As Ms Vilakazi was a student, unemployed
and did not know the source
of the money, Constable Phiri arrested her on suspicion of having
committed fraud.
[30] In the present case Ackerman
admitted that the arrest of the plaintiff was solely based on the
pointing out of the plaintiff
by the complainant as the suspect who
raped her. He testified that he avoided asking him question before
his rights could be read
out to him which usually happens at the
police station.
[31] Except for the pointing out
nothing has been placed on record to prove that Ackerman entertained
the suspicion. He did not
even enquire from the complainant how come
she did not know the plaintiff when they are actually neighbours.
[32] It is clear from the papers
before me and the evidence tendered that Ackerman in effecting arrest
did not satisfy all the jurisdictional
facts stated in Duncan v
Minister of Law and Order,
1986 (2) SA 805
(A). He failed to
demonstrate that this crucial element was satisfied before effecting
arrest.
[33] The parties have indicated to me
that the issue of quantum has become settled. Counsel for the
plaintiff disclosed that the
amount the parties have agreed upon, in
the event that I find the arrest to be unlawful, is R60 000,00.

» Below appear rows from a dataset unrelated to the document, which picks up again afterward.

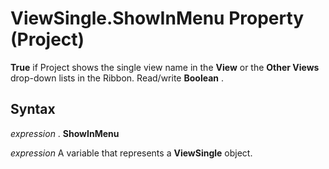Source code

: 
# ViewSingle.ShowInMenu Property (Project)

 **True** if Project shows the single view name in the **View** or the **Other Views** drop-down lists in the Ribbon. Read/write **Boolean** .


## Syntax

 _expression_ . **ShowInMenu**

 _expression_ A variable that represents a **ViewSingle** object.

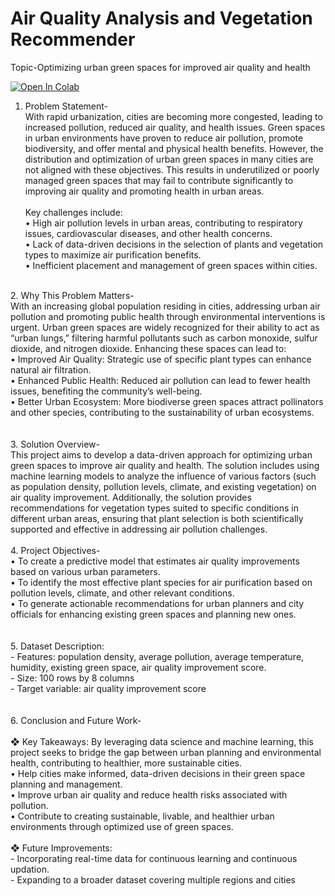 # Air Quality Analysis and Vegetation Recommender
Topic-Optimizing urban green spaces for improved air quality and health

[![Open In Colab](https://colab.research.google.com/assets/colab-badge.svg)](https://colab.research.google.com/github/Priyanshi-Tyagi25/Air-Quality-Analysis-and-Vegetation-Recommender/blob/main/Air%20Quality%20Analysis%20and%20Vegetation%20Recommender.ipynb)
<br>
1. Problem Statement- <br>
        With rapid urbanization, cities are becoming more congested, leading to increased pollution, 
        reduced air quality, and health issues. Green spaces in urban environments have proven to 
        reduce air pollution, promote biodiversity, and offer mental and physical health benefits. 
        However, the distribution and optimization of urban green spaces in many cities are not 
        aligned with these objectives. This results in underutilized or poorly managed green spaces 
        that may fail to contribute significantly to improving air quality and promoting health in 
        urban areas. <br><br>
   Key challenges include: <br>
        • High air pollution levels in urban areas, contributing to respiratory issues, 
          cardiovascular diseases, and other health concerns.<br> 
        • Lack of data-driven decisions in the selection of plants and vegetation types to 
          maximize air purification benefits.<br>
        • Inefficient placement and management of green spaces within cities.<br>
<br>
2. Why This Problem Matters- <br> 
        With an increasing global population residing in cities, addressing urban air pollution and 
        promoting public health through environmental interventions is urgent. Urban green spaces 
        are widely recognized for their ability to act as “urban lungs,” filtering harmful pollutants 
        such as carbon monoxide, sulfur dioxide, and nitrogen dioxide. Enhancing these spaces can 
        lead to:<br> 
           • Improved Air Quality: Strategic use of specific plant types can enhance natural air 
             filtration.<br> 
           • Enhanced Public Health: Reduced air pollution can lead to fewer health issues, 
             benefiting the community’s well-being.<br> 
           • Better Urban Ecosystem: More biodiverse green spaces attract pollinators and other 
             species, contributing to the sustainability of urban ecosystems.<br>
<br>
<br>
3. Solution Overview- <br>
        This project aims to develop a data-driven approach for optimizing urban green spaces to 
        improve air quality and health. The solution includes using machine learning models to 
        analyze the influence of various factors (such as population density, pollution levels, climate, 
        and existing vegetation) on air quality improvement. Additionally, the solution provides 
        recommendations for vegetation types suited to specific conditions in different urban areas, 
        ensuring that plant selection is both scientifically supported and effective in addressing air 
        pollution challenges.
<br>
<br>
4. Project Objectives- <br> 
       • To create a predictive model that estimates air quality improvements based on 
         various urban parameters.<br> 
       • To identify the most effective plant species for air purification based on pollution 
         levels, climate, and other relevant conditions.<br> 
       • To generate actionable recommendations for urban planners and city officials for 
         enhancing existing green spaces and planning new ones.<br>
<br>
<br>
5. Dataset Description:<br> 
- Features: population density, average pollution, average temperature, humidity, 
existing green space, air quality improvement score.<br> 
- Size: 100 rows by 8 columns<br> 
- Target variable: air quality improvement score<br>
<br>
<br>
6. Conclusion and Future Work-<br><br> 
❖ Key Takeaways: By leveraging data science and machine learning, this project seeks to 
bridge the gap between urban planning and environmental health, contributing to 
healthier, more sustainable cities.<br> 
• Help cities make informed, data-driven decisions in their green space planning and 
management.<br> 
• Improve urban air quality and reduce health risks associated with pollution.<br> 
• Contribute to creating sustainable, livable, and healthier urban environments 
through optimized use of green spaces.<br><br> 
❖ Future Improvements:<br>
- Incorporating real-time data for continuous learning and continuous updation.<br>
- Expanding to a broader dataset covering multiple regions and cities<br>
  



         
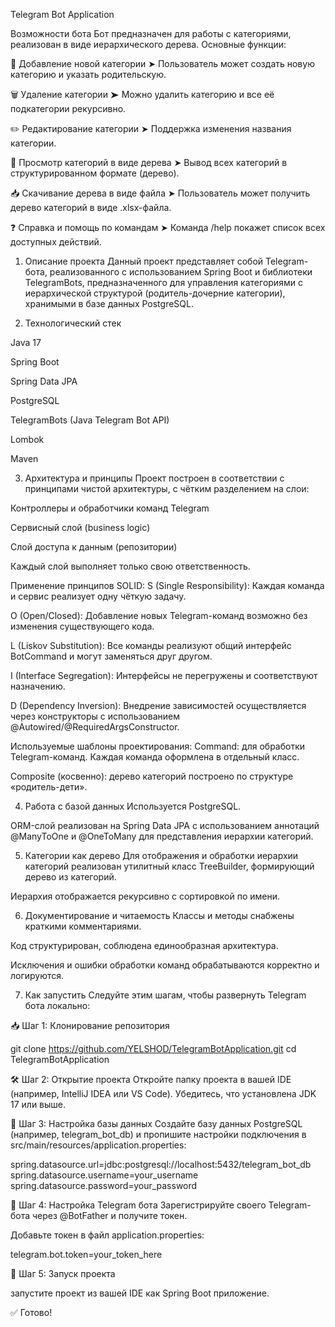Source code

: Telegram Bot Application

Возможности бота
Бот предназначен для работы с категориями, реализован в виде иерархического дерева. Основные функции:

📂 Добавление новой категории
➤ Пользователь может создать новую категорию и указать родительскую.

🗑 Удаление категории
➤ Можно удалить категорию и все её подкатегории рекурсивно.

✏️ Редактирование категории
➤ Поддержка изменения названия категории.

🌳 Просмотр категорий в виде дерева
➤ Вывод всех категорий в структурированном формате (дерево).

📥 Скачивание дерева в виде файла
➤ Пользователь может получить дерево категорий в виде .xlsx-файла.

❓ Справка и помощь по командам
➤ Команда /help покажет список всех доступных действий.

1. Описание проекта
   Данный проект представляет собой Telegram-бота, реализованного с использованием Spring Boot 
   и библиотеки TelegramBots, предназначенного для управления категориями с иерархической структурой
   (родитель-дочерние категории), хранимыми в базе данных PostgreSQL.

2. Технологический стек 

Java 17

Spring Boot

Spring Data JPA

PostgreSQL

TelegramBots (Java Telegram Bot API)

Lombok

Maven

3. Архитектура и принципы
Проект построен в соответствии с принципами чистой архитектуры, с чётким разделением на слои:

Контроллеры и обработчики команд Telegram

Сервисный слой (business logic)

Слой доступа к данным (репозитории)

Каждый слой выполняет только свою ответственность.

Применение принципов SOLID:
S (Single Responsibility): Каждая команда и сервис реализует одну чёткую задачу.

O (Open/Closed): Добавление новых Telegram-команд возможно без изменения существующего кода.

L (Liskov Substitution): Все команды реализуют общий интерфейс BotCommand и могут заменяться друг другом.

I (Interface Segregation): Интерфейсы не перегружены и соответствуют назначению.

D (Dependency Inversion): Внедрение зависимостей осуществляется через конструкторы с 
использованием @Autowired/@RequiredArgsConstructor.

Используемые шаблоны проектирования:
Command: для обработки Telegram-команд. Каждая команда оформлена в отдельный класс.

Composite (косвенно): дерево категорий построено по структуре «родитель-дети».

4. Работа с базой данных
Используется PostgreSQL.

ORM-слой реализован на Spring Data JPA с использованием аннотаций @ManyToOne и @OneToMany 
для представления иерархии категорий.

5. Категории как дерево
Для отображения и обработки иерархии категорий реализован утилитный класс TreeBuilder, 
формирующий дерево из категорий.

Иерархия отображается рекурсивно с сортировкой по имени.

6. Документирование и читаемость
 Классы и методы снабжены краткими комментариями.

Код структурирован, соблюдена единообразная архитектура.

Исключения и ошибки обработки команд обрабатываются корректно и логируются.

7. Как запустить
   Следуйте этим шагам, чтобы развернуть Telegram бота локально:

📥 Шаг 1: Клонирование репозитория

git clone https://github.com/YELSHOD/TelegramBotApplication.git
cd TelegramBotApplication

🛠️ Шаг 2: Открытие проекта
Откройте папку проекта в вашей IDE (например, IntelliJ IDEA или VS Code). Убедитесь, что установлена JDK 17 или выше.

🧱 Шаг 3: Настройка базы данных
Создайте базу данных PostgreSQL (например, telegram_bot_db) и пропишите настройки 
подключения в src/main/resources/application.properties:

spring.datasource.url=jdbc:postgresql://localhost:5432/telegram_bot_db
spring.datasource.username=your_username
spring.datasource.password=your_password

🤖 Шаг 4: Настройка Telegram бота
Зарегистрируйте своего Telegram-бота через @BotFather и получите токен.

Добавьте токен в файл application.properties:

telegram.bot.token=your_token_here

🚀 Шаг 5: Запуск проекта

запустите проект из вашей IDE как Spring Boot приложение.

✅ Готово!

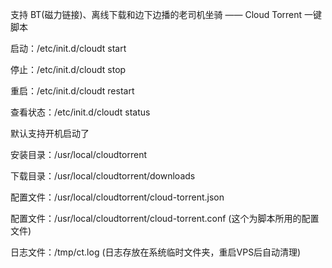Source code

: 支持 BT(磁力链接)、离线下载和边下边播的老司机坐骑 —— Cloud Torrent 一键脚本



启动：/etc/init.d/cloudt start

停止：/etc/init.d/cloudt stop

重启：/etc/init.d/cloudt restart

查看状态：/etc/init.d/cloudt status

默认支持开机启动了

安装目录：/usr/local/cloudtorrent

下载目录：/usr/local/cloudtorrent/downloads

配置文件：/usr/local/cloudtorrent/cloud-torrent.json

配置文件：/usr/local/cloudtorrent/cloud-torrent.conf (这个为脚本所用的配置文件)

日志文件：/tmp/ct.log (日志存放在系统临时文件夹，重启VPS后自动清理)
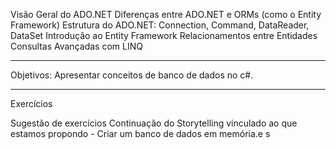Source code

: Visão Geral do ADO.NET
Diferenças entre ADO.NET e ORMs (como o Entity Framework)
Estrutura do ADO.NET: Connection, Command, DataReader, DataSet
Introdução ao Entity Framework
Relacionamentos entre Entidades
Consultas Avançadas com LINQ

---
Objetivos:
Apresentar conceitos de banco de dados no c#.

---
Exercícios

Sugestão de exercícios
Continuação do Storytelling vinculado ao que estamos propondo - Criar um banco de dados em memória.e s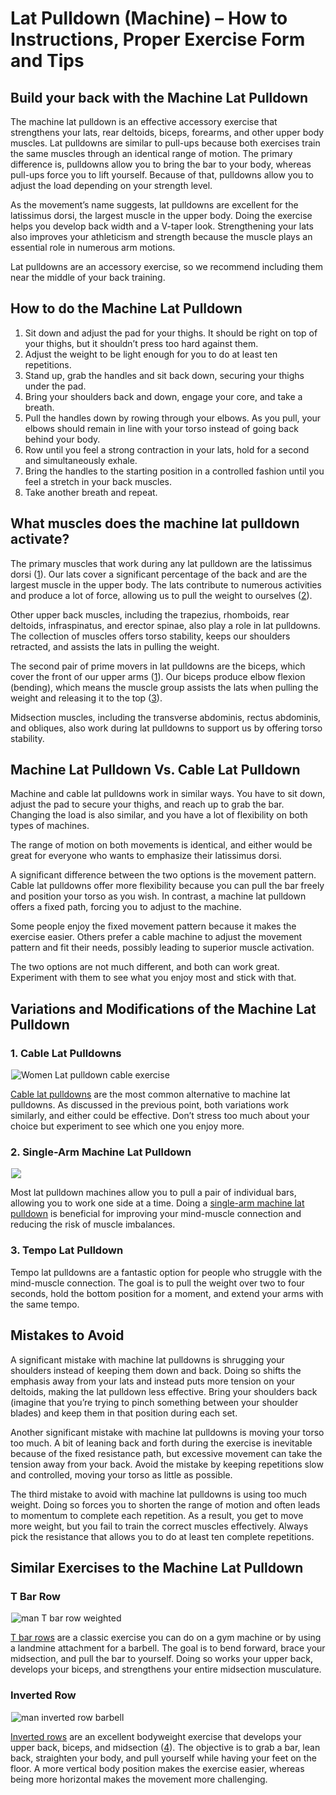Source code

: # Lat Pulldown (Machine) – How to Instructions, Proper Exercise Form and Tips

## Build your back with the Machine Lat Pulldown 

The machine lat pulldown is an effective accessory exercise that strengthens your lats, rear deltoids, biceps, forearms, and other upper body muscles. Lat pulldowns are similar to pull-ups because both exercises train the same muscles through an identical range of motion. The primary difference is, pulldowns allow you to bring the bar to your body, whereas pull-ups force you to lift yourself. Because of that, pulldowns allow you to adjust the load depending on your strength level.

As the movement’s name suggests, lat pulldowns are excellent for the latissimus dorsi, the largest muscle in the upper body. Doing the exercise helps you develop back width and a V-taper look. Strengthening your lats also improves your athleticism and strength because the muscle plays an essential role in numerous arm motions.

Lat pulldowns are an accessory exercise, so we recommend including them near the middle of your back training.

## How to do the Machine Lat Pulldown

  1. Sit down and adjust the pad for your thighs. It should be right on top of your thighs, but it shouldn’t press too hard against them.
  2. Adjust the weight to be light enough for you to do at least ten repetitions.
  3. Stand up, grab the handles and sit back down, securing your thighs under the pad.
  4. Bring your shoulders back and down, engage your core, and take a breath.
  5. Pull the handles down by rowing through your elbows. As you pull, your elbows should remain in line with your torso instead of going back behind your body.
  6. Row until you feel a strong contraction in your lats, hold for a second and simultaneously exhale.
  7. Bring the handles to the starting position in a controlled fashion until you feel a stretch in your back muscles.
  8. Take another breath and repeat.

## What muscles does the machine lat pulldown activate?

The primary muscles that work during any lat pulldown are the latissimus dorsi ([1](https://pubmed.ncbi.nlm.nih.gov/19855327/)). Our lats cover a significant percentage of the back and are the largest muscle in the upper body. The lats contribute to numerous activities and produce a lot of force, allowing us to pull the weight to ourselves ([2](https://www.physio-pedia.com/Latissimus_Dorsi_Muscle)).

Other upper back muscles, including the trapezius, rhomboids, rear deltoids, infraspinatus, and erector spinae, also play a role in lat pulldowns. The collection of muscles offers torso stability, keeps our shoulders retracted, and assists the lats in pulling the weight.

The second pair of prime movers in lat pulldowns are the biceps, which cover the front of our upper arms ([1](https://pubmed.ncbi.nlm.nih.gov/19855327/)). Our biceps produce elbow flexion (bending), which means the muscle group assists the lats when pulling the weight and releasing it to the top ([3](https://www.physio-pedia.com/Biceps_brachii)).

Midsection muscles, including the transverse abdominis, rectus abdominis, and obliques, also work during lat pulldowns to support us by offering torso stability.

## Machine Lat Pulldown Vs. Cable Lat Pulldown

Machine and cable lat pulldowns work in similar ways. You have to sit down, adjust the pad to secure your thighs, and reach up to grab the bar. Changing the load is also similar, and you have a lot of flexibility on both types of machines. 

The range of motion on both movements is identical, and either would be great for everyone who wants to emphasize their latissimus dorsi. 

A significant difference between the two options is the movement pattern. Cable lat pulldowns offer more flexibility because you can pull the bar freely and position your torso as you wish. In contrast, a machine lat pulldown offers a fixed path, forcing you to adjust to the machine. 

Some people enjoy the fixed movement pattern because it makes the exercise easier. Others prefer a cable machine to adjust the movement pattern and fit their needs, possibly leading to superior muscle activation. 

The two options are not much different, and both can work great. Experiment with them to see what you enjoy most and stick with that.

## Variations and Modifications of the Machine Lat Pulldown

### 1\. Cable Lat Pulldowns

![Women Lat pulldown cable exercise](data:image/gif;base64,R0lGODlhAQABAAAAACH5BAEKAAEALAAAAAABAAEAAAICTAEAOw==)![Women Lat pulldown cable exercise](https://www.hevyapp.com/wp-content/uploads/matthew-sichkaruk-S3k-cDZnXHQ-unsplash-1.jpg)

[Cable lat pulldowns](https://www.hevyapp.com/exercises/how-to-lat-pulldown-cable/) are the most common alternative to machine lat pulldowns. As discussed in the previous point, both variations work similarly, and either could be effective. Don’t stress too much about your choice but experiment to see which one you enjoy more.

### 2\. Single-Arm Machine Lat Pulldown

![](data:image/gif;base64,R0lGODlhAQABAAAAACH5BAEKAAEALAAAAAABAAEAAAICTAEAOw==)![](https://www.hevyapp.com/wp-content/uploads/12041101-Cable-one-arm-lat-pulldown_back_small.jpg)

Most lat pulldown machines allow you to pull a pair of individual bars, allowing you to work one side at a time. Doing a [single-arm machine lat pulldown](https://www.hevyapp.com/exercises/how-to-single-arm-lat-pulldown/) is beneficial for improving your mind-muscle connection and reducing the risk of muscle imbalances.

### 3\. Tempo Lat Pulldown

Tempo lat pulldowns are a fantastic option for people who struggle with the mind-muscle connection. The goal is to pull the weight over two to four seconds, hold the bottom position for a moment, and extend your arms with the same tempo.

## Mistakes to Avoid

A significant mistake with machine lat pulldowns is shrugging your shoulders instead of keeping them down and back. Doing so shifts the emphasis away from your lats and instead puts more tension on your deltoids, making the lat pulldown less effective. Bring your shoulders back (imagine that you’re trying to pinch something between your shoulder blades) and keep them in that position during each set.

Another significant mistake with machine lat pulldowns is moving your torso too much. A bit of leaning back and forth during the exercise is inevitable because of the fixed resistance path, but excessive movement can take the tension away from your back. Avoid the mistake by keeping repetitions slow and controlled, moving your torso as little as possible.

The third mistake to avoid with machine lat pulldowns is using too much weight. Doing so forces you to shorten the range of motion and often leads to momentum to complete each repetition. As a result, you get to move more weight, but you fail to train the correct muscles effectively. Always pick the resistance that allows you to do at least ten complete repetitions.

## Similar Exercises to the Machine Lat Pulldown

### T Bar Row

![man T bar row weighted](data:image/gif;base64,R0lGODlhAQABAAAAACH5BAEKAAEALAAAAAABAAEAAAICTAEAOw==)![man T bar row weighted](https://www.hevyapp.com/wp-content/uploads/DSC04281-1024x683.jpg)

[T bar rows](https://www.hevyapp.com/exercises/how-to-t-bar-row/) are a classic exercise you can do on a gym machine or by using a landmine attachment for a barbell. The goal is to bend forward, brace your midsection, and pull the bar to yourself. Doing so works your upper back, develops your biceps, and strengthens your entire midsection musculature.

### Inverted Row

![man inverted row barbell](data:image/gif;base64,R0lGODlhAQABAAAAACH5BAEKAAEALAAAAAABAAEAAAICTAEAOw==)![man inverted row barbell](https://www.hevyapp.com/wp-content/uploads/DSC04217-1024x626.jpg)

[Inverted rows](https://www.hevyapp.com/exercises/how-to-inverted-row/) are an excellent bodyweight exercise that develops your upper back, biceps, and midsection ([4](https://pubmed.ncbi.nlm.nih.gov/19197209/)). The objective is to grab a bar, lean back, straighten your body, and pull yourself while having your feet on the floor. A more vertical body position makes the exercise easier, whereas being more horizontal makes the movement more challenging.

[34] Having heard arguments from both
counsel for the plaintiff and defendant, considered the cases cited
above and all relevant
factors, I find the arrest and subsequent
detention of the plaintiff to be unlawful.
[35] It is trite that costs should
follow the cause. In this case costs of suit are awarded to the
plaintiff including the costs
of counsel.
[36] In the result the following order
is made:
1. Judgment is granted in favour of
the plaintiff for payment of the sum of R60 000.00.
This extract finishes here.